── MATERIAL PROVIDED ──

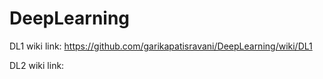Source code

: # DeepLearning

DL1 wiki link: https://github.com/garikapatisravani/DeepLearning/wiki/DL1

DL2 wiki link:
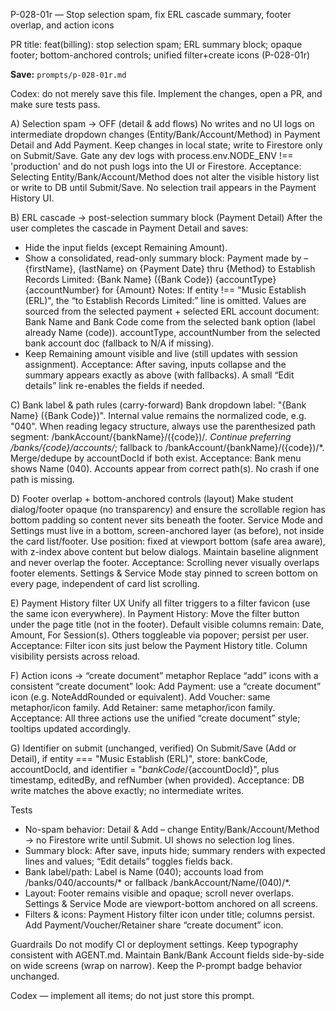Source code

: P-028-01r — Stop selection spam, fix ERL cascade summary, footer overlap, and action icons

PR title: feat(billing): stop selection spam; ERL summary block; opaque footer; bottom-anchored controls; unified filter+create icons (P-028-01r)

**Save:** `prompts/p-028-01r.md`

Codex: do not merely save this file. Implement the changes, open a PR, and make sure tests pass.

A) Selection spam → OFF (detail & add flows)
No writes and no UI logs on intermediate dropdown changes (Entity/Bank/Account/Method) in Payment Detail and Add Payment.
Keep changes in local state; write to Firestore only on Submit/Save.
Gate any dev logs with process.env.NODE_ENV !== 'production' and do not push logs into the UI or Firestore.
Acceptance: Selecting Entity/Bank/Account/Method does not alter the visible history list or write to DB until Submit/Save. No selection trail appears in the Payment History UI.

B) ERL cascade → post-selection summary block (Payment Detail)
After the user completes the cascade in Payment Detail and saves:
- Hide the input fields (except Remaining Amount).
- Show a consolidated, read-only summary block:
  Payment made by – {firstName}, {lastName} on {Payment Date} thru {Method} to Establish Records Limited: {Bank Name} ({Bank Code}) {accountType} {accountNumber} for {Amount}
  Notes: If entity !== "Music Establish (ERL)", the “to Establish Records Limited:” line is omitted.
  Values are sourced from the selected payment + selected ERL account document: Bank Name and Bank Code come from the selected bank option (label already Name (code)). accountType, accountNumber from the selected bank account doc (fallback to N/A if missing).
- Keep Remaining amount visible and live (still updates with session assignment).
Acceptance: After saving, inputs collapse and the summary appears exactly as above (with fallbacks). A small “Edit details” link re-enables the fields if needed.

C) Bank label & path rules (carry-forward)
Bank dropdown label: "{Bank Name} ({Bank Code})". Internal value remains the normalized code, e.g. "040".
When reading legacy structure, always use the parenthesized path segment: /bankAccount/{bankName}/({code})/*.
Continue preferring /banks/{code}/accounts/*; fallback to /bankAccount/{bankName}/({code})/*. Merge/dedupe by accountDocId if both exist.
Acceptance: Bank menu shows Name (040). Accounts appear from correct path(s). No crash if one path is missing.

D) Footer overlap + bottom-anchored controls (layout)
Make student dialog/footer opaque (no transparency) and ensure the scrollable region has bottom padding so content never sits beneath the footer.
Service Mode and Settings must live in a bottom, screen-anchored layer (as before), not inside the card list/footer.
Use position: fixed at viewport bottom (safe area aware), with z-index above content but below dialogs.
Maintain baseline alignment and never overlap the footer.
Acceptance: Scrolling never visually overlaps footer elements. Settings & Service Mode stay pinned to screen bottom on every page, independent of card list scrolling.

E) Payment History filter UX
Unify all filter triggers to a filter favicon (use the same icon everywhere).
In Payment History: Move the filter button under the page title (not in the footer).
Default visible columns remain: Date, Amount, For Session(s). Others toggleable via popover; persist per user.
Acceptance: Filter icon sits just below the Payment History title. Column visibility persists across reload.

F) Action icons → “create document” metaphor
Replace “add” icons with a consistent “create document” look: Add Payment: use a “create document” icon (e.g. NoteAddRounded or equivalent). Add Voucher: same metaphor/icon family. Add Retainer: same metaphor/icon family.
Acceptance: All three actions use the unified “create document” style; tooltips updated accordingly.

G) Identifier on submit (unchanged, verified)
On Submit/Save (Add or Detail), if entity === "Music Establish (ERL)", store: bankCode, accountDocId, and identifier = "${bankCode}/${accountDocId}", plus timestamp, editedBy, and refNumber (when provided).
Acceptance: DB write matches the above exactly; no intermediate writes.

Tests
- No-spam behavior: Detail & Add – change Entity/Bank/Account/Method → no Firestore write until Submit. UI shows no selection log lines.
- Summary block: After save, inputs hide; summary renders with expected lines and values; “Edit details” toggles fields back.
- Bank label/path: Label is Name (040); accounts load from /banks/040/accounts/* or fallback /bankAccount/Name/(040)/*.
- Layout: Footer remains visible and opaque; scroll never overlaps. Settings & Service Mode are viewport-bottom anchored on all screens.
- Filters & icons: Payment History filter icon under title; columns persist. Add Payment/Voucher/Retainer share “create document” icon.

Guardrails
Do not modify CI or deployment settings.
Keep typography consistent with AGENT.md.
Maintain Bank/Bank Account fields side-by-side on wide screens (wrap on narrow).
Keep the P-prompt badge behavior unchanged.

Codex — implement all items; do not just store this prompt.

───

From the records above, transcribe exactly the run of lines that opens with the line holding "Acceptance: Selecting Entity/Bank/Account/Method" and closes with the line holding "Payment made by", both included.

● RESPONSE BOX
Acceptance: Selecting Entity/Bank/Account/Method does not alter the visible history list or write to DB until Submit/Save. No selection trail appears in the Payment History UI.

B) ERL cascade → post-selection summary block (Payment Detail)
After the user completes the cascade in Payment Detail and saves:
- Hide the input fields (except Remaining Amount).
- Show a consolidated, read-only summary block:
  Payment made by – {firstName}, {lastName} on {Payment Date} thru {Method} to Establish Records Limited: {Bank Name} ({Bank Code}) {accountType} {accountNumber} for {Amount}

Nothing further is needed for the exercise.